Records excerpted from a collection:
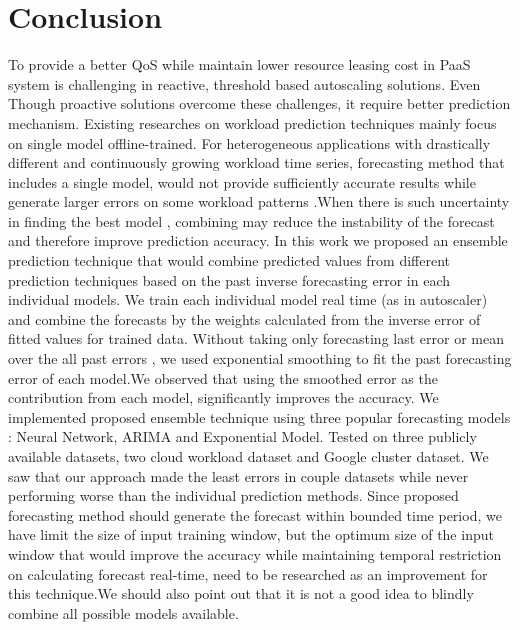 \section{Conclusion}

To provide a better QoS while maintain lower resource leasing cost in PaaS system is challenging in reactive, threshold based autoscaling solutions. Even Though  proactive solutions overcome these challenges, it require better prediction mechanism. Existing researches on  workload prediction techniques mainly focus on single model offline-trained. For heterogeneous  applications with drastically different  and continuously growing workload time series, forecasting method that includes a single model, would not provide sufficiently accurate results while generate larger errors on some workload patterns .When there is such uncertainty in finding the best model , combining may reduce the instability of the forecast and therefore improve prediction accuracy. In this work we proposed an ensemble prediction technique that would combine predicted values from different prediction techniques based on the past inverse forecasting error in each individual models. We train each individual model real time (as in autoscaler) and combine the forecasts by the weights calculated from the inverse error of fitted values for trained data. Without taking only forecasting last error or mean over the all past errors , we used exponential smoothing to fit the past forecasting error of each model.We observed that using the smoothed error as the contribution from each model, significantly improves the accuracy.  We implemented proposed ensemble technique using three popular forecasting models : Neural Network, ARIMA and Exponential Model. Tested on three publicly available datasets, two cloud workload dataset and Google cluster dataset.  We saw that our approach made the least errors in couple datasets while never performing worse than the individual prediction methods. Since proposed forecasting method should generate the forecast within bounded time period, we have limit the size of input training window, but the optimum size of the input window that would improve the accuracy while maintaining temporal restriction on calculating forecast real-time,  need to be researched as an improvement for this technique.We should also point out that it is not a good idea to blindly combine all possible models available.

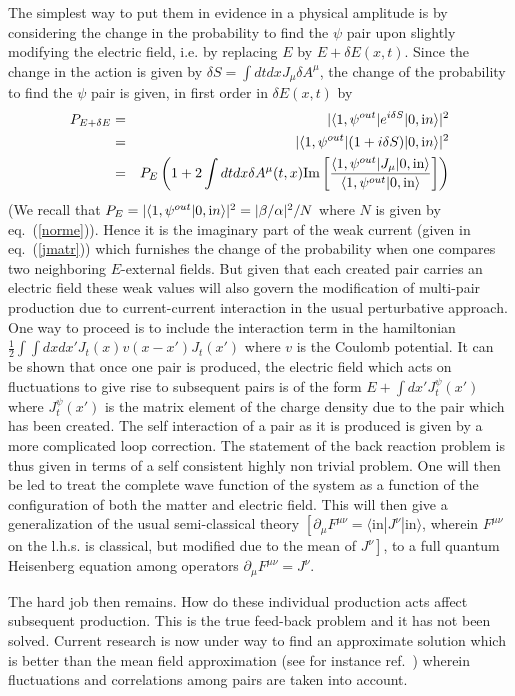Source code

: \documentclass[12pt,oneside]{report}
\def\elematrice#1#2#3{\langle #1|#2|#3 \rangle}
\begin{document}
The simplest way to put them in evidence in a 
physical amplitude is by considering the change in the probability to find
the $\psi$ pair upon slightly modifying the electric field, i.e. by
replacing $E$ by $E+\delta E(x,t)$. Since the change in the action 
is given by $\delta S = \int dt dx J_{\mu} \delta A^{\mu}$, the change of
the probability to find the $\psi$ pair is given, in first order in $
\delta E(x,t)$ by
\begin{eqnarray}
P_{E+\delta E}
&=& \vert \langle 1, \psi^{out} \vert e^{i\delta S} \vert 0, {\mbox in} 
\rangle \vert ^2 \nonumber \\
&=& \vert \langle 1, \psi^{out} \vert ( 1 + i \delta S ) \vert 0, {\mbox in} 
\rangle \vert ^2 \nonumber \\
&=& P_{E} \left( 1 + 2 \int dt dx \delta A^{\mu}(t,x) {\mbox {Im}}
\left[ \frac{\langle 1, \psi^{out} \vert J_{\mu} \vert 0, {\mbox{in}} \rangle}
{\langle 1, \psi^{out} \vert0, {\mbox{in}} \rangle} \right] \right)
\label{PEnew}
\end{eqnarray}
(We recall that $P_{E} = \vert \langle 1, \psi^{out} \vert 0, {\mbox in}
\rangle
\vert ^2= \vert \beta /\alpha \vert ^2 /N$ where $N$ is 
given by eq.~(\ref{norme})). 
Hence it is the imaginary part of the weak current (given in eq.~(\ref{jmatr}))
which furnishes
the change of the probability when one compares two neighboring
$E$-external fields. But given that each created pair carries an electric field
these weak values will also govern the modification of multi-pair
production due to current-current interaction in
the usual
perturbative approach.
One way to proceed is to include the interaction term in the hamiltonian
$\frac 12 \int\int dx dx' J_t(x) v(x-x')J_t(x')$ where $v$ is the Coulomb
potential. 
It can be shown that once one pair is produced, the electric field which acts on
fluctuations to give rise to subsequent pairs is of the form $E+\int dx'
J_t^{\psi}(x')$ where $J_t^{\psi}(x')$ is the  matrix element of the charge
density due to the pair which has been created. The self interaction of a pair
as it is produced is given by a more complicated loop correction.
The statement of the back
reaction problem is thus given in terms of a self consistent highly
non trivial problem.
 One will then be led to treat the complete wave function of the system
as a function of the
configuration of both the matter and electric field. This will then give a
generalization of the
usual semi-classical theory $\left[\partial_{\mu}F^{\mu
\nu}=\elematrice{\mbox{in}}{J^{\nu}}{\mbox{in}}\right.$, wherein $F^{\mu
\nu}$ on the l.h.s.
is classical, but modified due to the mean of $\left. J^{\nu}\right]$, to a
full quantum
Heisenberg equation among operators $\partial_{\mu}F^{\mu
\nu}=J^{\nu}$.
\par The hard job then remains.  How do these individual production
acts affect subsequent production.  This is the true feed-back problem
and it has not been solved.
Current research is now under way to find
an approximate solution
which is better than the mean field 
approximation (see for instance ref.~\cite{CHKMPA}) wherein fluctuations
and correlations among pairs are taken into account.
\end{document}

- [YOUR INSTRUCTIONS] Leave out the pictures and transcribe the entries above exactly.

- [YOUR SOLUTION]
 \section{Conclusion}

To provide a better QoS while maintain lower resource leasing cost in PaaS system is challenging in reactive, threshold based autoscaling solutions. Even Though  proactive solutions overcome these challenges, it require better prediction mechanism. Existing researches on  workload prediction techniques mainly focus on single model offline-trained. For heterogeneous  applications with drastically different  and continuously growing workload time series, forecasting method that includes a single model, would not provide sufficiently accurate results while generate larger errors on some workload patterns .When there is such uncertainty in finding the best model , combining may reduce the instability of the forecast and therefore improve prediction accuracy. In this work we proposed an ensemble prediction technique that would combine predicted values from different prediction techniques based on the past inverse forecasting error in each individual models. We train each individual model real time (as in autoscaler) and combine the forecasts by the weights calculated from the inverse error of fitted values for trained data. Without taking only forecasting last error or mean over the all past errors , we used exponential smoothing to fit the past forecasting error of each model.We observed that using the smoothed error as the contribution from each model, significantly improves the accuracy.  We implemented proposed ensemble technique using three popular forecasting models : Neural Network, ARIMA and Exponential Model. Tested on three publicly available datasets, two cloud workload dataset and Google cluster dataset.  We saw that our approach made the least errors in couple datasets while never performing worse than the individual prediction methods. Since proposed forecasting method should generate the forecast within bounded time period, we have limit the size of input training window, but the optimum size of the input window that would improve the accuracy while maintaining temporal restriction on calculating forecast real-time,  need to be researched as an improvement for this technique.We should also point out that it is not a good idea to blindly combine all possible models available.

Source code

: \documentclass[12pt,oneside]{report}
\def\elematrice#1#2#3{\langle #1|#2|#3 \rangle}
\begin{document}
The simplest way to put them in evidence in a 
physical amplitude is by considering the change in the probability to find
the $\psi$ pair upon slightly modifying the electric field, i.e. by
replacing $E$ by $E+\delta E(x,t)$. Since the change in the action 
is given by $\delta S = \int dt dx J_{\mu} \delta A^{\mu}$, the change of
the probability to find the $\psi$ pair is given, in first order in $
\delta E(x,t)$ by
\begin{eqnarray}
P_{E+\delta E}
&=& \vert \langle 1, \psi^{out} \vert e^{i\delta S} \vert 0, {\mbox in} 
\rangle \vert ^2 \nonumber \\
&=& \vert \langle 1, \psi^{out} \vert ( 1 + i \delta S ) \vert 0, {\mbox in} 
\rangle \vert ^2 \nonumber \\
&=& P_{E} \left( 1 + 2 \int dt dx \delta A^{\mu}(t,x) {\mbox {Im}}
\left[ \frac{\langle 1, \psi^{out} \vert J_{\mu} \vert 0, {\mbox{in}} \rangle}
{\langle 1, \psi^{out} \vert0, {\mbox{in}} \rangle} \right] \right)
\label{PEnew}
\end{eqnarray}
(We recall that $P_{E} = \vert \langle 1, \psi^{out} \vert 0, {\mbox in}
\rangle
\vert ^2= \vert \beta /\alpha \vert ^2 /N$ where $N$ is 
given by eq.~(\ref{norme})). 
Hence it is the imaginary part of the weak current (given in eq.~(\ref{jmatr}))
which furnishes
the change of the probability when one compares two neighboring
$E$-external fields. But given that each created pair carries an electric field
these weak values will also govern the modification of multi-pair
production due to current-current interaction in
the usual
perturbative approach.
One way to proceed is to include the interaction term in the hamiltonian
$\frac 12 \int\int dx dx' J_t(x) v(x-x')J_t(x')$ where $v$ is the Coulomb
potential. 
It can be shown that once one pair is produced, the electric field which acts on
fluctuations to give rise to subsequent pairs is of the form $E+\int dx'
J_t^{\psi}(x')$ where $J_t^{\psi}(x')$ is the  matrix element of the charge
density due to the pair which has been created. The self interaction of a pair
as it is produced is given by a more complicated loop correction.
The statement of the back
reaction problem is thus given in terms of a self consistent highly
non trivial problem.
 One will then be led to treat the complete wave function of the system
as a function of the
configuration of both the matter and electric field. This will then give a
generalization of the
usual semi-classical theory $\left[\partial_{\mu}F^{\mu
\nu}=\elematrice{\mbox{in}}{J^{\nu}}{\mbox{in}}\right.$, wherein $F^{\mu
\nu}$ on the l.h.s.
is classical, but modified due to the mean of $\left. J^{\nu}\right]$, to a
full quantum
Heisenberg equation among operators $\partial_{\mu}F^{\mu
\nu}=J^{\nu}$.
\par The hard job then remains.  How do these individual production
acts affect subsequent production.  This is the true feed-back problem
and it has not been solved.
Current research is now under way to find
an approximate solution
which is better than the mean field 
approximation (see for instance ref.~\cite{CHKMPA}) wherein fluctuations
and correlations among pairs are taken into account.
\end{document}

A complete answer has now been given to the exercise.